Egypt's antiquities ministry announced Sunday the discovery of 14 sarcophagi in the Saqqara necropolis south of Cairo that had lain buried for 2,500 years.
The coffins were found two days ago during an archaeological dig at the burial spot where another 13 wooden sarcophagi had been discovered last week, the ministry said in a statement.
The vast Saqqara necropolis is located around 16 kilometres (10 miles) south of the famed Giza pyramids.
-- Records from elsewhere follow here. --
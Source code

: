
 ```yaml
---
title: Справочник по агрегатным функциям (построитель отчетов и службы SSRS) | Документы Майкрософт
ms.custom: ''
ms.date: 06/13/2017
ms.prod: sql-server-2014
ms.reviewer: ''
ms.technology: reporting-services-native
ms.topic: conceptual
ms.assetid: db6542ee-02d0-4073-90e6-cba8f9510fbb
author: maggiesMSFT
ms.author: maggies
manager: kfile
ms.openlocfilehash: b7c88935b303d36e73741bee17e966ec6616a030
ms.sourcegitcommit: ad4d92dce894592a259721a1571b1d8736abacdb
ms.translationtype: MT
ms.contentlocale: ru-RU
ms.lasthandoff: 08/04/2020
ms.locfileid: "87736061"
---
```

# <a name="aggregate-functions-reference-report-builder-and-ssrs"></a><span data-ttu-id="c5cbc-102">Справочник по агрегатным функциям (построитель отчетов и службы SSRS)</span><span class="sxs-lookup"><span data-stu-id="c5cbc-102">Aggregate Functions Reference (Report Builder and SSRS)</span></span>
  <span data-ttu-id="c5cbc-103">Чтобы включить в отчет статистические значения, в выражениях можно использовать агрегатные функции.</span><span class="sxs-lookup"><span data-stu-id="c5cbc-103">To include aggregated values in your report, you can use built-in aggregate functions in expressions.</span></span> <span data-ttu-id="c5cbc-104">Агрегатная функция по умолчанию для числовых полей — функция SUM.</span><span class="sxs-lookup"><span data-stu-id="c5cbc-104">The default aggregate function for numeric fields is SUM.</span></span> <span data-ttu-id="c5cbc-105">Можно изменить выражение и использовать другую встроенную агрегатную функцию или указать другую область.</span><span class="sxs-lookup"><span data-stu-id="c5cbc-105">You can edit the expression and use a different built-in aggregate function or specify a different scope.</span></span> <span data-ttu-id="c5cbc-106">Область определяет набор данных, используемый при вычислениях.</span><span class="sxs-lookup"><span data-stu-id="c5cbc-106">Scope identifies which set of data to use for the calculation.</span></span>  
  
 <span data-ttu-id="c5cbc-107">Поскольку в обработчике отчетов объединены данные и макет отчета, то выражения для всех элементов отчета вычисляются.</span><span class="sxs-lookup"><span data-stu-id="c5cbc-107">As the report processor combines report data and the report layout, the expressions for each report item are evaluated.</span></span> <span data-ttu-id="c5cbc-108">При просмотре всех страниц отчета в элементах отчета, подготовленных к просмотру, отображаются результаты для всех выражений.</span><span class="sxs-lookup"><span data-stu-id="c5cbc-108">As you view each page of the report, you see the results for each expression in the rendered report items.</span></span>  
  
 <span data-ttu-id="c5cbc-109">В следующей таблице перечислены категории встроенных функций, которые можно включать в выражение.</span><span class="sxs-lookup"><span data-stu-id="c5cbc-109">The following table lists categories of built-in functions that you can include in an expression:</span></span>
It is part of the ancient city of Memphis, a UNESCO World Heritage site, and hosts the colossal step Pyramid of Djoser.
Photographs of the well-preserved wooden coffins show ornate and intricate paintings, with maroon and blue lines, as well as hieroglyphic pictorials.
The ministry said more excavations had been planned, with the expectation that another trove of wooden coffins would be found at the site.
In a video distributed this month announcing the discoveries, Tourism and Antiquities Minister Khaled al-Anani said the recent finds at Saqqara were "just the beginning".
Egypt has sought to promote archaeological discoveries across the country in a bid to revive tourism, which took a hit from restrictions on travel due to the novel coronavirus pandemic.
In July, authorities reopened the Giza pyramids and other archaeological sites to the public after a three-month closure and waived tourist visa fees to lure holidaymakers.
Egypt is also planning to unveil its centrepiece project of the Grand Egyptian Museum in the coming months.
The tourism sector, battered by years of political turmoil and terror attacks, had recovered to draw record visitors, around 13.6 million last year, when the COVID-19 crisis struck.